*What the task requires:*
Copy each line of the entries below that contains the string "results".

Stored records
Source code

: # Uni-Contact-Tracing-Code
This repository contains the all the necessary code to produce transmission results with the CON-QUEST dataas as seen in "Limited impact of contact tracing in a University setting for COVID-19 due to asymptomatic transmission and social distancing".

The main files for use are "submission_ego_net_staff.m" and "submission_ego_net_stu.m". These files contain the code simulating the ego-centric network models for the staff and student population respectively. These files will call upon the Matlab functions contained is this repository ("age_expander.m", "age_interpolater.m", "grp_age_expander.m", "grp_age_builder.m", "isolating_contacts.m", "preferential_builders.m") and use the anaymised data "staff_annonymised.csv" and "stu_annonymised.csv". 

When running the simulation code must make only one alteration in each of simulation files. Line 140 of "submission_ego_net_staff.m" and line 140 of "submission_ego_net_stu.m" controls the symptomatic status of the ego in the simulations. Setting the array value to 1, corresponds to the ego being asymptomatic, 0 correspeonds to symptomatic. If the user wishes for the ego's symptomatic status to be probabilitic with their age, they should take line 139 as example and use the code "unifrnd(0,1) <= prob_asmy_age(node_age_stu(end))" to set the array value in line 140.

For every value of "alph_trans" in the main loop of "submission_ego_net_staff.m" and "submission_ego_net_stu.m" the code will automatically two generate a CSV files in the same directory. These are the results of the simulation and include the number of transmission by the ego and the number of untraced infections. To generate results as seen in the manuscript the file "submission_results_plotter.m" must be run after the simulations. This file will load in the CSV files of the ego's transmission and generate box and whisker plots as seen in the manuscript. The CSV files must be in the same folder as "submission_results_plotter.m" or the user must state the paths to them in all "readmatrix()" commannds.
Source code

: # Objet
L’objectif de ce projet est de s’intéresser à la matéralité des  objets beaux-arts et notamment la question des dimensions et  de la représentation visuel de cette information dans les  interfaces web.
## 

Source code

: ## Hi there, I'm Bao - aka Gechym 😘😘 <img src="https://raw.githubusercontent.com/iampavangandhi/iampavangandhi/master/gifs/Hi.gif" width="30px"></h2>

*Finished task:*
This repository contains the all the necessary code to produce transmission results with the CON-QUEST dataas as seen in "Limited impact of contact tracing in a University setting for COVID-19 due to asymptomatic transmission and social distancing".
For every value of "alph_trans" in the main loop of "submission_ego_net_staff.m" and "submission_ego_net_stu.m" the code will automatically two generate a CSV files in the same directory. These are the results of the simulation and include the number of transmission by the ego and the number of untraced infections. To generate results as seen in the manuscript the file "submission_results_plotter.m" must be run after the simulations. This file will load in the CSV files of the ego's transmission and generate box and whisker plots as seen in the manuscript. The CSV files must be in the same folder as "submission_results_plotter.m" or the user must state the paths to them in all "readmatrix()" commannds.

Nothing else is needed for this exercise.